• _Your goal_
Whenever a line in the records below holds the string "werden", include it in the count, and state the number alone.
#### Records provided ####
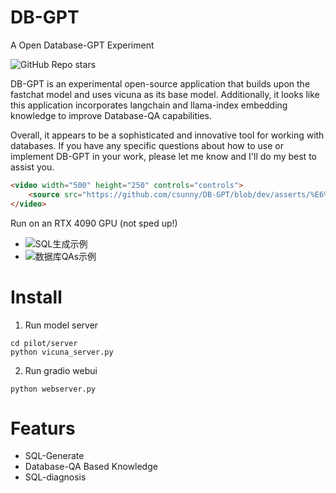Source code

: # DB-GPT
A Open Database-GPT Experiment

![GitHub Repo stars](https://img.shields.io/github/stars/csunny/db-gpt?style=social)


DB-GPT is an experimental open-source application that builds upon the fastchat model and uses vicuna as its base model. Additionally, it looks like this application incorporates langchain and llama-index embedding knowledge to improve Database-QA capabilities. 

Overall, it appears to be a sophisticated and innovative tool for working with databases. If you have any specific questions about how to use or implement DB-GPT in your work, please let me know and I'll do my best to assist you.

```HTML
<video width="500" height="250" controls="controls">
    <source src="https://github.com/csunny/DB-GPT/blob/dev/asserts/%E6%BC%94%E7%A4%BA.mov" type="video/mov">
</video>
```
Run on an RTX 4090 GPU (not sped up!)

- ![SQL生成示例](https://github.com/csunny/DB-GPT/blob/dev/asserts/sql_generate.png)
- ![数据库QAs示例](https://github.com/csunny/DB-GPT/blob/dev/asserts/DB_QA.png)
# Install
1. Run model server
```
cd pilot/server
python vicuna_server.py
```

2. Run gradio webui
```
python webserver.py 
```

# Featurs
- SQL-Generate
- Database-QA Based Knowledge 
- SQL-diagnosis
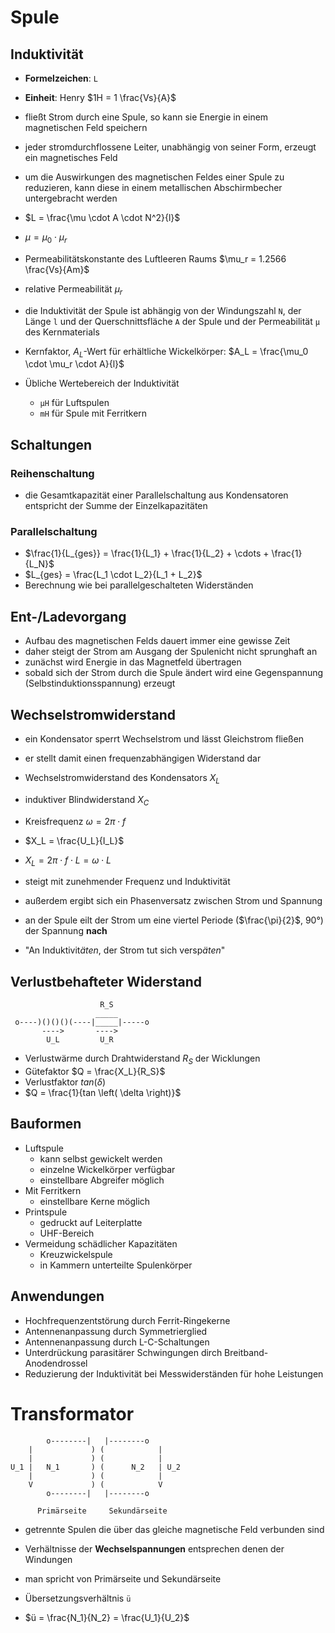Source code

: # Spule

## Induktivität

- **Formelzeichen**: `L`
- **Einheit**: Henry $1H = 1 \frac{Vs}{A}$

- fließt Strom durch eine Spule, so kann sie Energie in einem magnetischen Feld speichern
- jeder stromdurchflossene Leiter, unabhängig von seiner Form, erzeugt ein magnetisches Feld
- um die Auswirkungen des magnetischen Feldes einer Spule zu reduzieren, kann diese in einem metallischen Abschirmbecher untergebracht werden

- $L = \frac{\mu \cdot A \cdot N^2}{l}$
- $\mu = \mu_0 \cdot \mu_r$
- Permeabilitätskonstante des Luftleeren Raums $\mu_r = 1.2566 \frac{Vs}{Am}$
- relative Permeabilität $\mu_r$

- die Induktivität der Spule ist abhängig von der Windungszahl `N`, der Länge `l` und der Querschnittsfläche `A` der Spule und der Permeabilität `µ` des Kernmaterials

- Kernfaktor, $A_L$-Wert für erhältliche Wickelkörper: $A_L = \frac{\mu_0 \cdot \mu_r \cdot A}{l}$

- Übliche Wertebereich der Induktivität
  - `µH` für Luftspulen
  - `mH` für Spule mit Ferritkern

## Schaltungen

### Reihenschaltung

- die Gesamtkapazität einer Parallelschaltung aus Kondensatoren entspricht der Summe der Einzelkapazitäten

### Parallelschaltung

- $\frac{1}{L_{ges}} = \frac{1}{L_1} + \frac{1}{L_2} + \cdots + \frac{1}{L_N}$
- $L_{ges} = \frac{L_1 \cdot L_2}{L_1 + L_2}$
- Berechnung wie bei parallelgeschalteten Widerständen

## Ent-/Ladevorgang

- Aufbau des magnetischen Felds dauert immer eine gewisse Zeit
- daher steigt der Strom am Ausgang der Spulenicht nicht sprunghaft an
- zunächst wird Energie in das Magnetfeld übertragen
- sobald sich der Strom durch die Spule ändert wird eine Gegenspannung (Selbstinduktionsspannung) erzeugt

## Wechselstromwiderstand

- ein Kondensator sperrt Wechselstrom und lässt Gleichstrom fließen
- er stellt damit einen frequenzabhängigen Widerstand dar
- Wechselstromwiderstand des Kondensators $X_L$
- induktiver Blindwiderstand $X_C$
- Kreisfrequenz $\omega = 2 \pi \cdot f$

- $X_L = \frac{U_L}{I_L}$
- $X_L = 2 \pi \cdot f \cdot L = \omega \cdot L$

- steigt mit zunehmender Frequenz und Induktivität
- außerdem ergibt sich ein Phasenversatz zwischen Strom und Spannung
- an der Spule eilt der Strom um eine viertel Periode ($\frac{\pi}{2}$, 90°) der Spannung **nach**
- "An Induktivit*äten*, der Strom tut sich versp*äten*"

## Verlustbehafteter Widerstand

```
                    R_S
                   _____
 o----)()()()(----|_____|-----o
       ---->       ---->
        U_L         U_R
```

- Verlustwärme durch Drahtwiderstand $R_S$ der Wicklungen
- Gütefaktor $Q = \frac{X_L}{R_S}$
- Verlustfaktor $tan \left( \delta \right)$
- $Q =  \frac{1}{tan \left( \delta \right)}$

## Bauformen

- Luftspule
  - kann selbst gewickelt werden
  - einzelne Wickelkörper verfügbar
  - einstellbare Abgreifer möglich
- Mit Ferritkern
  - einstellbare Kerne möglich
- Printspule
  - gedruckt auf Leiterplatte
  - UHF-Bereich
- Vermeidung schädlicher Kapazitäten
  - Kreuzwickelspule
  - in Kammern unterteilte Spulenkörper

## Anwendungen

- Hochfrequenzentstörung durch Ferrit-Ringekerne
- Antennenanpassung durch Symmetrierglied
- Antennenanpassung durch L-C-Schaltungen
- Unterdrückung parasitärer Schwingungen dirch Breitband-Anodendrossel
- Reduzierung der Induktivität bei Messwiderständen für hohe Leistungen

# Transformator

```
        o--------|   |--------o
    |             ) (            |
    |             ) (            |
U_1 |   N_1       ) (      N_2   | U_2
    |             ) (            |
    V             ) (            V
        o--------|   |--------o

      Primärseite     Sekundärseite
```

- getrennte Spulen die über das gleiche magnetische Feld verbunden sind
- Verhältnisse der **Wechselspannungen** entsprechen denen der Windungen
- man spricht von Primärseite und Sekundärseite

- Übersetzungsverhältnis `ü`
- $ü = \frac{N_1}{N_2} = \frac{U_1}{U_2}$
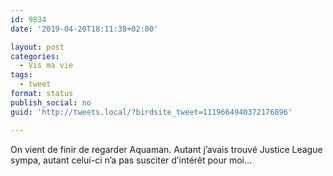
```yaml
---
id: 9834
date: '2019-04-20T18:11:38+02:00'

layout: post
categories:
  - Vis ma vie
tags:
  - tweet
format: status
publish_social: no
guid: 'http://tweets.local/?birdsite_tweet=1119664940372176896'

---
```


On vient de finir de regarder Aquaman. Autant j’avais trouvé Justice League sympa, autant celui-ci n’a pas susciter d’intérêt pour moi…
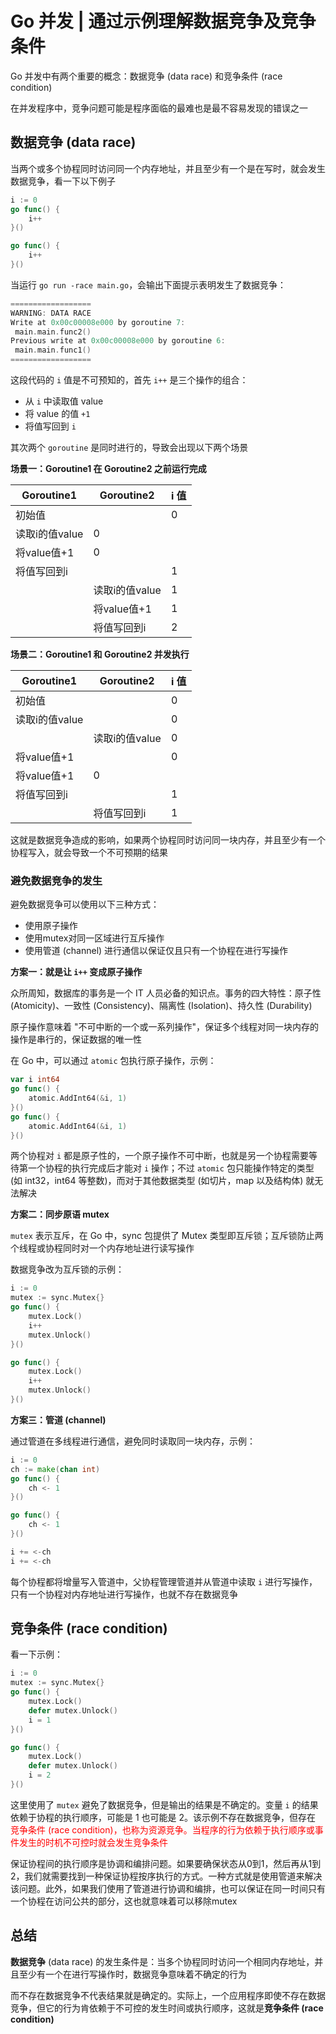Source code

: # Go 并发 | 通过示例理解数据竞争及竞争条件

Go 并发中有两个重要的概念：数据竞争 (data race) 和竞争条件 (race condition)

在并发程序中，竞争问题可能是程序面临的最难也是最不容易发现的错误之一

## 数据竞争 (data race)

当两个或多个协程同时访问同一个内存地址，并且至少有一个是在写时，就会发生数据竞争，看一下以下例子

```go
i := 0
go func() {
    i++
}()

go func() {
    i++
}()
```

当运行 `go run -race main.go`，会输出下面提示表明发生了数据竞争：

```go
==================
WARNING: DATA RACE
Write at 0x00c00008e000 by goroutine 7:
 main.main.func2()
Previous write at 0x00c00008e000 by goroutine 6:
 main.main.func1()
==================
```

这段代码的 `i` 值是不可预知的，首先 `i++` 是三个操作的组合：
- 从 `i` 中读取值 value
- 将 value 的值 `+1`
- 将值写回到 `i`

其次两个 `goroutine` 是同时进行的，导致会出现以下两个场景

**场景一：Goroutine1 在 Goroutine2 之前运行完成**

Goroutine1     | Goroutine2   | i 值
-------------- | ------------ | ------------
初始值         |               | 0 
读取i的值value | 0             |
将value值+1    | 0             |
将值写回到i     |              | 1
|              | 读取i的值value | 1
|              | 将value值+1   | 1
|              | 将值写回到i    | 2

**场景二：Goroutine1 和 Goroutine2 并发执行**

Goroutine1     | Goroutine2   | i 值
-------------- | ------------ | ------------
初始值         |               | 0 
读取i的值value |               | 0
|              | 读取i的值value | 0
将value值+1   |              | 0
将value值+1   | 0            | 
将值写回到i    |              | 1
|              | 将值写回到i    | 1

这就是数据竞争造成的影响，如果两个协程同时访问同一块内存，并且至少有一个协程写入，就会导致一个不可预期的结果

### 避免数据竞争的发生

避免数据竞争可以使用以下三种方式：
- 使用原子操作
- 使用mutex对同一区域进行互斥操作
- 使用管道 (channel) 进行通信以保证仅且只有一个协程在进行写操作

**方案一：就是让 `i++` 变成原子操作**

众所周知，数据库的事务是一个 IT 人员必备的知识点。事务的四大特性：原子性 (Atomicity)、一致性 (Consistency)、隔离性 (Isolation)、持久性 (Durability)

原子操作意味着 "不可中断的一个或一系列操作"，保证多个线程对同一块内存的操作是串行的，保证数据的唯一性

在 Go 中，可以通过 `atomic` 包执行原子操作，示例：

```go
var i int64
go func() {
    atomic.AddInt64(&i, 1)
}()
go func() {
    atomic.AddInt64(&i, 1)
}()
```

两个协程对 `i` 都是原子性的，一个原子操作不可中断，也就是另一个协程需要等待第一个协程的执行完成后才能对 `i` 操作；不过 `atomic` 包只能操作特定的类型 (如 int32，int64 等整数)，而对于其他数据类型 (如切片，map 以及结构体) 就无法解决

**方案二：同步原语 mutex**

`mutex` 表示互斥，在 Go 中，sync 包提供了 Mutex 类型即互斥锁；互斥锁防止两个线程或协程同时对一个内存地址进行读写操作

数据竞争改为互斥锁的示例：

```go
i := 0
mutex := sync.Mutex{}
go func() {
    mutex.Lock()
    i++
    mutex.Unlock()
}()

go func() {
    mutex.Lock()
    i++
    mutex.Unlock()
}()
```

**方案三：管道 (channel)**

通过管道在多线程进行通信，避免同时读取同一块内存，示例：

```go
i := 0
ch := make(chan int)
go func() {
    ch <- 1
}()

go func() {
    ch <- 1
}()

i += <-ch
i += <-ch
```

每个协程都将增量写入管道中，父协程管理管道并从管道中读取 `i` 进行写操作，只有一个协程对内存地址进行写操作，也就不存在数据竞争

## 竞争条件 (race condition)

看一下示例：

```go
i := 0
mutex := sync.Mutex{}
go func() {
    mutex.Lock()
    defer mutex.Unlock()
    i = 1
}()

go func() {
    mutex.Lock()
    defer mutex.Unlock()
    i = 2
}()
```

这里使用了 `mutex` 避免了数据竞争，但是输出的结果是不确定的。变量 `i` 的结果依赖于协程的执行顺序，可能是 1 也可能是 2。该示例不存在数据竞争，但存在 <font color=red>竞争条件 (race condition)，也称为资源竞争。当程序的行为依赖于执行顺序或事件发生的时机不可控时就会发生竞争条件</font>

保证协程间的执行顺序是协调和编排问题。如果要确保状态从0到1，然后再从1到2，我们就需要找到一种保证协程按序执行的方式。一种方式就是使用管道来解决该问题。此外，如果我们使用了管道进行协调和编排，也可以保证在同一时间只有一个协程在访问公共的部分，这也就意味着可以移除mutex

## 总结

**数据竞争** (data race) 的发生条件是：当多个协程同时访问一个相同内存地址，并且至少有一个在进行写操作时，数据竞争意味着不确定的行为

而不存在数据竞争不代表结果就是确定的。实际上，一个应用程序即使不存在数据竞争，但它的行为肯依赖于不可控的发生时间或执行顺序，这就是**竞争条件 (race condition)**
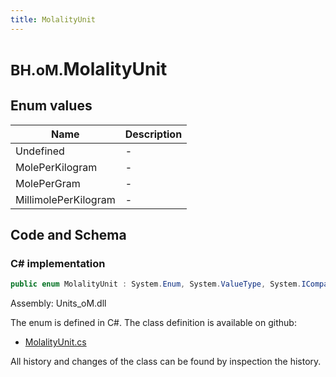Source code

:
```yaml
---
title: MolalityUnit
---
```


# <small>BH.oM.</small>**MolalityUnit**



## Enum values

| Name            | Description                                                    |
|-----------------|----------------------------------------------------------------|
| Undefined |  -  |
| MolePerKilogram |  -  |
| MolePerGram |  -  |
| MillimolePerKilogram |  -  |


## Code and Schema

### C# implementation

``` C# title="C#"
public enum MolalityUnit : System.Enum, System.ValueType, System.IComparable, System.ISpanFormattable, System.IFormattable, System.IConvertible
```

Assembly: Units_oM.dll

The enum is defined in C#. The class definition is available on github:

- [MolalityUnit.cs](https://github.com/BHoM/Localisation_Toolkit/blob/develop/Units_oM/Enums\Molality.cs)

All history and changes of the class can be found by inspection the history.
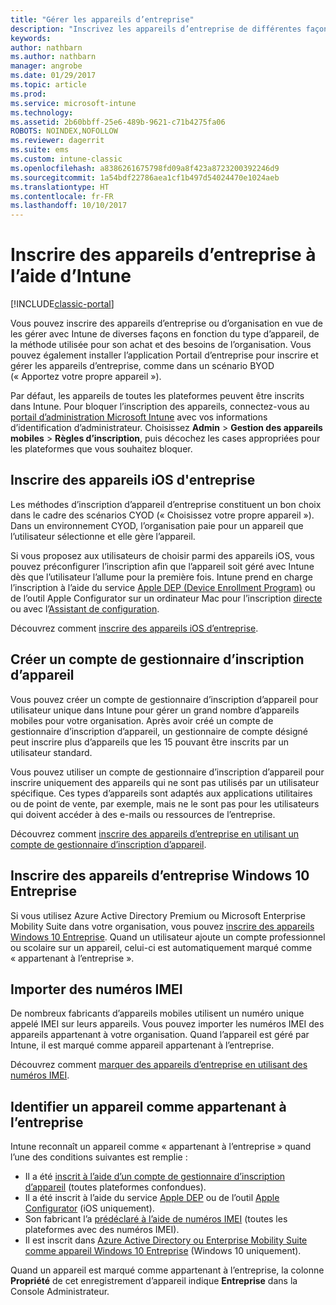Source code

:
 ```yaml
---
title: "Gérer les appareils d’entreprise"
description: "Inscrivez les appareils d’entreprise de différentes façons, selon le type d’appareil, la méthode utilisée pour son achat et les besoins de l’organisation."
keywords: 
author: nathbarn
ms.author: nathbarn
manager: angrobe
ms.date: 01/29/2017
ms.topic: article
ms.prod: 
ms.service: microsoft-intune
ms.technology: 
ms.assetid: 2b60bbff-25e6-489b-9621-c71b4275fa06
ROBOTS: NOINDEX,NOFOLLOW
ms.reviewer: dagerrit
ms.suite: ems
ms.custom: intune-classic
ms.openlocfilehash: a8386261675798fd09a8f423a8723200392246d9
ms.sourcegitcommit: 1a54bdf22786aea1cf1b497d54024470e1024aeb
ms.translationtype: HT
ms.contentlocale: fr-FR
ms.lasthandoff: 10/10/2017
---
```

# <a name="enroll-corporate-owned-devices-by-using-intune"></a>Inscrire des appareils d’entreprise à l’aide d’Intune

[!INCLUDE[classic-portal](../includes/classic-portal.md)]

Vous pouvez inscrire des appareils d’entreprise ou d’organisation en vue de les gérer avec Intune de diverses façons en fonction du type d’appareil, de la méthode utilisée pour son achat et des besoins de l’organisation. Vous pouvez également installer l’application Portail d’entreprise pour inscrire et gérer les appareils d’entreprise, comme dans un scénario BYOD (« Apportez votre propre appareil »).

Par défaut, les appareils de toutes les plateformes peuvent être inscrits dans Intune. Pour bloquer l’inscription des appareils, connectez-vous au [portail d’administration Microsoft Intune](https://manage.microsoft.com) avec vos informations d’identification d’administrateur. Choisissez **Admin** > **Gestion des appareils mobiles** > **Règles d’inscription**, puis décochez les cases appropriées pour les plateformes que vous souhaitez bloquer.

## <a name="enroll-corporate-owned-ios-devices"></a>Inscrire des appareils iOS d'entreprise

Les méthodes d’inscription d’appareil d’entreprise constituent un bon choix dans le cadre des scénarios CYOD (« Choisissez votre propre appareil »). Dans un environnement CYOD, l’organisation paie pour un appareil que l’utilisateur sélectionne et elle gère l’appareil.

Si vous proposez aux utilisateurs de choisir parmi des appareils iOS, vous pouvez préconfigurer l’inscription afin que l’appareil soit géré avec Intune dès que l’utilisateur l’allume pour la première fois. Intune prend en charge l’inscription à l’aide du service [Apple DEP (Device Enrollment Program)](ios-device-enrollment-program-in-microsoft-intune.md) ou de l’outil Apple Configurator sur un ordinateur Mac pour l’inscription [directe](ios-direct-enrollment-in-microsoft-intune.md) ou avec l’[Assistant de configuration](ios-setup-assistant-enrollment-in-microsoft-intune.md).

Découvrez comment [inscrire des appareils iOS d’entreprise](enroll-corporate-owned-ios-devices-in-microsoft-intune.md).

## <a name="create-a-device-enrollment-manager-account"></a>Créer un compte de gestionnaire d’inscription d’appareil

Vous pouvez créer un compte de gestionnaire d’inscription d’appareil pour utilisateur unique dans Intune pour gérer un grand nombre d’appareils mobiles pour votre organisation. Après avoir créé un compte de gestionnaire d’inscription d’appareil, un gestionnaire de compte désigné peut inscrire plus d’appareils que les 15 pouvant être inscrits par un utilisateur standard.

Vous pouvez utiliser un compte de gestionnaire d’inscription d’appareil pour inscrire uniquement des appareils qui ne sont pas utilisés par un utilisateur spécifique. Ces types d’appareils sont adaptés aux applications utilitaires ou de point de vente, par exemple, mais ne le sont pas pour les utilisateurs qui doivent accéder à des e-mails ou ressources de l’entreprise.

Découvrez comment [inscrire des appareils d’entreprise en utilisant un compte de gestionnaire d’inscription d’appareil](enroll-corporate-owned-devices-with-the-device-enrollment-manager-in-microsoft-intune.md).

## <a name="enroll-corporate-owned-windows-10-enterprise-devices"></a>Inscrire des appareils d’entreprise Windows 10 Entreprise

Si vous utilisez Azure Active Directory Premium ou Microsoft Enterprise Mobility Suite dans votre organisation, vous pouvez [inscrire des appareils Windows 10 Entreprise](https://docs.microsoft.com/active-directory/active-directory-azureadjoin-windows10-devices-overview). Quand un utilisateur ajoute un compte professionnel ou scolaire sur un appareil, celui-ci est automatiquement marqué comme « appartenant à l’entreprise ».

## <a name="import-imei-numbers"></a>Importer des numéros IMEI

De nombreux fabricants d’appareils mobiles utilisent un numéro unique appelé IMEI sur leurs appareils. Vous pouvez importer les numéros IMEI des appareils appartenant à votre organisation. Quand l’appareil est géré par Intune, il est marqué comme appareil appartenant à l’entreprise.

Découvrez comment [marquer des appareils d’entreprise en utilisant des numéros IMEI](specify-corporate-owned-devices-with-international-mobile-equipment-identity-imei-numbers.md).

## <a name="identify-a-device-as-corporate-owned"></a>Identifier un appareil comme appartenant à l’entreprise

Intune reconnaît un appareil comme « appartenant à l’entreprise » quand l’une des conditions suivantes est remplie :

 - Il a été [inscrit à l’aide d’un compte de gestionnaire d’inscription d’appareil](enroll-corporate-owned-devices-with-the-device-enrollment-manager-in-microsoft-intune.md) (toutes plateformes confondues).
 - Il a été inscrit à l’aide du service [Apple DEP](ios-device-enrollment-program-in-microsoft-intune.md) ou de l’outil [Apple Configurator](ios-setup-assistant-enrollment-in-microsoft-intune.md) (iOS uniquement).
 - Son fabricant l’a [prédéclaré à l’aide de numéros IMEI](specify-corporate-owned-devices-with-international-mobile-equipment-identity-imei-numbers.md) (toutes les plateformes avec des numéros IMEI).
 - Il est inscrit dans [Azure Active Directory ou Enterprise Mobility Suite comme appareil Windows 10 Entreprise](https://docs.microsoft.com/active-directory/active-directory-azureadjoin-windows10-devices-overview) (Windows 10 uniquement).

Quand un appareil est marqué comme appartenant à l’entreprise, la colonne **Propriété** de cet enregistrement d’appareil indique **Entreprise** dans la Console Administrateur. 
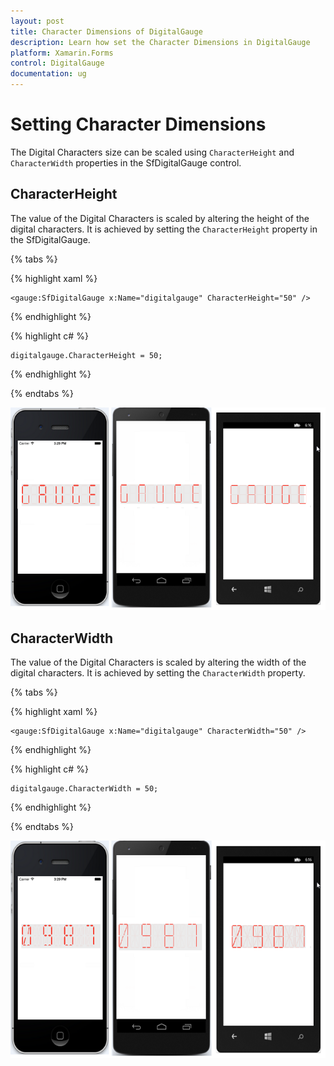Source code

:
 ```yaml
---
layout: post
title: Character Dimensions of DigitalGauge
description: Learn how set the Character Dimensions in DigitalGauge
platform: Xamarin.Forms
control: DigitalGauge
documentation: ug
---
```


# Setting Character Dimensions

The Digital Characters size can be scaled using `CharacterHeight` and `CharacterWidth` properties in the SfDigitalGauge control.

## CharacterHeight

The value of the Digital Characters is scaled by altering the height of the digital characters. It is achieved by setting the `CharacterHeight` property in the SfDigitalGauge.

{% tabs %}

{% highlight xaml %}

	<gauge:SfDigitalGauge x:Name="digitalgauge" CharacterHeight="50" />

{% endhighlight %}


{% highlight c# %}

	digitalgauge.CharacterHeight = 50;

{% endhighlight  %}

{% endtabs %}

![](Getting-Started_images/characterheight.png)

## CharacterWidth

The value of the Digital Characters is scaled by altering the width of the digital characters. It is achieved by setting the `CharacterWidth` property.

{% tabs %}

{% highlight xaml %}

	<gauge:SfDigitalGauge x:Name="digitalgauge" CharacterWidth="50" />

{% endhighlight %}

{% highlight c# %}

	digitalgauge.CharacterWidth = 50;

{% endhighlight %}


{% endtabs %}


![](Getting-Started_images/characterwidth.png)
####
• _Written solution_
2